» **Task statement**:
The expected output is the complete listing, copied exactly.
-*-
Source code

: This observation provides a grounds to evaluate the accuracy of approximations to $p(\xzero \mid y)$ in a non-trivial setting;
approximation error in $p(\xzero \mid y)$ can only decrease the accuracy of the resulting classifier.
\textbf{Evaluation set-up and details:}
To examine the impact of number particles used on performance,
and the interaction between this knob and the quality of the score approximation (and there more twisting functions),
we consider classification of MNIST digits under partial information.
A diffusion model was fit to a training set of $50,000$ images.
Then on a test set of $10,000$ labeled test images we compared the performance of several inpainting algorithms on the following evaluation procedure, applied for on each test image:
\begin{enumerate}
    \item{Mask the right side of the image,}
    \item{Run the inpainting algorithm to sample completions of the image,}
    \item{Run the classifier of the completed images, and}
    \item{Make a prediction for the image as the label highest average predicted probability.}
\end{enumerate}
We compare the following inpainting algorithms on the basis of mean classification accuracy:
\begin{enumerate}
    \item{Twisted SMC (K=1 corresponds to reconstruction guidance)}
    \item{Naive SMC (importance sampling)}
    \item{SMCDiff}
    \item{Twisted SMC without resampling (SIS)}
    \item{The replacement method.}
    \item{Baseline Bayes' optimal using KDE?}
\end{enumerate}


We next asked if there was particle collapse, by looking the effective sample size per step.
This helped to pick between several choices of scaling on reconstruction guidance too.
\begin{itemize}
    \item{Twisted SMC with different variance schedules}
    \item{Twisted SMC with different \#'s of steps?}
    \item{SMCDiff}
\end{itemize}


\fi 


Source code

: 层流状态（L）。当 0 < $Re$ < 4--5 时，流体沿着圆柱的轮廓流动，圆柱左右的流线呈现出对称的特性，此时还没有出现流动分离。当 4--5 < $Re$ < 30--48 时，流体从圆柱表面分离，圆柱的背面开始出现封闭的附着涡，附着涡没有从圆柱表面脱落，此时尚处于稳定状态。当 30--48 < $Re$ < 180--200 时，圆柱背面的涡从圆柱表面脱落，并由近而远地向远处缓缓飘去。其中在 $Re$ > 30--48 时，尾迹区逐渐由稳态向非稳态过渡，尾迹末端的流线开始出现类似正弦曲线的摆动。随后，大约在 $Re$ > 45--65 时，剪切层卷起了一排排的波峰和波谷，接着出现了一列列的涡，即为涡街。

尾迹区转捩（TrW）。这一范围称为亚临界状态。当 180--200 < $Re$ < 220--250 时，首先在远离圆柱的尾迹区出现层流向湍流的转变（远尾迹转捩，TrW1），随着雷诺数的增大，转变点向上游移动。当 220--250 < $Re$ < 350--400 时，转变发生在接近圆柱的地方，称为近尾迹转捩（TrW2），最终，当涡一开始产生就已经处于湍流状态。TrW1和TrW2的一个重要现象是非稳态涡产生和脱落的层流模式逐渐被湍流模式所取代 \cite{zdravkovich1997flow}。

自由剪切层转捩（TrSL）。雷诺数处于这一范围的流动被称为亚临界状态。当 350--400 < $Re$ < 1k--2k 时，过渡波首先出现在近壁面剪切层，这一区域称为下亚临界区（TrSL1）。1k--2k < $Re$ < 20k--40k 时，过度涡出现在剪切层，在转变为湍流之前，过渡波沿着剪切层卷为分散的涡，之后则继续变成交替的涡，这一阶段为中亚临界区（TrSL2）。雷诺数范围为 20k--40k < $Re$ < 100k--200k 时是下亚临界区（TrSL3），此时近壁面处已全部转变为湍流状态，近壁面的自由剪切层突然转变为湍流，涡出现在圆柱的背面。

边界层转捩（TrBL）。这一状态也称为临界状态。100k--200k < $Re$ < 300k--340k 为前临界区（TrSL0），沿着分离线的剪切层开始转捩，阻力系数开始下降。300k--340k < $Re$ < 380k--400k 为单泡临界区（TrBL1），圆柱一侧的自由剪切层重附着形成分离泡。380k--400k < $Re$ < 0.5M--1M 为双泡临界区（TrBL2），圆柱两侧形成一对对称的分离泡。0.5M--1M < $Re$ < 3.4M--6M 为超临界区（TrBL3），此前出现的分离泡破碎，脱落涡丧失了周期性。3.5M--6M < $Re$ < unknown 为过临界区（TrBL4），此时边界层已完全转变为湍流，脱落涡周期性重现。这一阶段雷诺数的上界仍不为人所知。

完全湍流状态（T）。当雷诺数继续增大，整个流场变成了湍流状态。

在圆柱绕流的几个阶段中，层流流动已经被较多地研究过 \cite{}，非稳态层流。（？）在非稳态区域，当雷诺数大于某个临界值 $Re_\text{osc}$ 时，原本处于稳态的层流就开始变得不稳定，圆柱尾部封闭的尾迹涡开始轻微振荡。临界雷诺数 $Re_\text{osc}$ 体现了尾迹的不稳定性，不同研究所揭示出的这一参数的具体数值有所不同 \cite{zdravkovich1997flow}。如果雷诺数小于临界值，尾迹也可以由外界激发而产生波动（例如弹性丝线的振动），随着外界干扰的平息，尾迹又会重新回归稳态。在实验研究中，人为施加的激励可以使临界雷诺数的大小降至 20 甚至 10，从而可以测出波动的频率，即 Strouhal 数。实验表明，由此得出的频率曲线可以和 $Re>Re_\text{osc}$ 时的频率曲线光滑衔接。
-*-
» **Response area**:
Source code

: This observation provides a grounds to evaluate the accuracy of approximations to $p(\xzero \mid y)$ in a non-trivial setting;
approximation error in $p(\xzero \mid y)$ can only decrease the accuracy of the resulting classifier.
\textbf{Evaluation set-up and details:}
To examine the impact of number particles used on performance,
and the interaction between this knob and the quality of the score approximation (and there more twisting functions),
we consider classification of MNIST digits under partial information.
A diffusion model was fit to a training set of $50,000$ images.
Then on a test set of $10,000$ labeled test images we compared the performance of several inpainting algorithms on the following evaluation procedure, applied for on each test image:
\begin{enumerate}
    \item{Mask the right side of the image,}
    \item{Run the inpainting algorithm to sample completions of the image,}
    \item{Run the classifier of the completed images, and}
    \item{Make a prediction for the image as the label highest average predicted probability.}
\end{enumerate}
We compare the following inpainting algorithms on the basis of mean classification accuracy:
\begin{enumerate}
    \item{Twisted SMC (K=1 corresponds to reconstruction guidance)}
    \item{Naive SMC (importance sampling)}
    \item{SMCDiff}
    \item{Twisted SMC without resampling (SIS)}
    \item{The replacement method.}
    \item{Baseline Bayes' optimal using KDE?}
\end{enumerate}


We next asked if there was particle collapse, by looking the effective sample size per step.
This helped to pick between several choices of scaling on reconstruction guidance too.
\begin{itemize}
    \item{Twisted SMC with different variance schedules}
    \item{Twisted SMC with different \#'s of steps?}
    \item{SMCDiff}
\end{itemize}


\fi 


Source code

: 层流状态（L）。当 0 < $Re$ < 4--5 时，流体沿着圆柱的轮廓流动，圆柱左右的流线呈现出对称的特性，此时还没有出现流动分离。当 4--5 < $Re$ < 30--48 时，流体从圆柱表面分离，圆柱的背面开始出现封闭的附着涡，附着涡没有从圆柱表面脱落，此时尚处于稳定状态。当 30--48 < $Re$ < 180--200 时，圆柱背面的涡从圆柱表面脱落，并由近而远地向远处缓缓飘去。其中在 $Re$ > 30--48 时，尾迹区逐渐由稳态向非稳态过渡，尾迹末端的流线开始出现类似正弦曲线的摆动。随后，大约在 $Re$ > 45--65 时，剪切层卷起了一排排的波峰和波谷，接着出现了一列列的涡，即为涡街。

尾迹区转捩（TrW）。这一范围称为亚临界状态。当 180--200 < $Re$ < 220--250 时，首先在远离圆柱的尾迹区出现层流向湍流的转变（远尾迹转捩，TrW1），随着雷诺数的增大，转变点向上游移动。当 220--250 < $Re$ < 350--400 时，转变发生在接近圆柱的地方，称为近尾迹转捩（TrW2），最终，当涡一开始产生就已经处于湍流状态。TrW1和TrW2的一个重要现象是非稳态涡产生和脱落的层流模式逐渐被湍流模式所取代 \cite{zdravkovich1997flow}。

自由剪切层转捩（TrSL）。雷诺数处于这一范围的流动被称为亚临界状态。当 350--400 < $Re$ < 1k--2k 时，过渡波首先出现在近壁面剪切层，这一区域称为下亚临界区（TrSL1）。1k--2k < $Re$ < 20k--40k 时，过度涡出现在剪切层，在转变为湍流之前，过渡波沿着剪切层卷为分散的涡，之后则继续变成交替的涡，这一阶段为中亚临界区（TrSL2）。雷诺数范围为 20k--40k < $Re$ < 100k--200k 时是下亚临界区（TrSL3），此时近壁面处已全部转变为湍流状态，近壁面的自由剪切层突然转变为湍流，涡出现在圆柱的背面。

边界层转捩（TrBL）。这一状态也称为临界状态。100k--200k < $Re$ < 300k--340k 为前临界区（TrSL0），沿着分离线的剪切层开始转捩，阻力系数开始下降。300k--340k < $Re$ < 380k--400k 为单泡临界区（TrBL1），圆柱一侧的自由剪切层重附着形成分离泡。380k--400k < $Re$ < 0.5M--1M 为双泡临界区（TrBL2），圆柱两侧形成一对对称的分离泡。0.5M--1M < $Re$ < 3.4M--6M 为超临界区（TrBL3），此前出现的分离泡破碎，脱落涡丧失了周期性。3.5M--6M < $Re$ < unknown 为过临界区（TrBL4），此时边界层已完全转变为湍流，脱落涡周期性重现。这一阶段雷诺数的上界仍不为人所知。

完全湍流状态（T）。当雷诺数继续增大，整个流场变成了湍流状态。

在圆柱绕流的几个阶段中，层流流动已经被较多地研究过 \cite{}，非稳态层流。（？）在非稳态区域，当雷诺数大于某个临界值 $Re_\text{osc}$ 时，原本处于稳态的层流就开始变得不稳定，圆柱尾部封闭的尾迹涡开始轻微振荡。临界雷诺数 $Re_\text{osc}$ 体现了尾迹的不稳定性，不同研究所揭示出的这一参数的具体数值有所不同 \cite{zdravkovich1997flow}。如果雷诺数小于临界值，尾迹也可以由外界激发而产生波动（例如弹性丝线的振动），随着外界干扰的平息，尾迹又会重新回归稳态。在实验研究中，人为施加的激励可以使临界雷诺数的大小降至 20 甚至 10，从而可以测出波动的频率，即 Strouhal 数。实验表明，由此得出的频率曲线可以和 $Re>Re_\text{osc}$ 时的频率曲线光滑衔接。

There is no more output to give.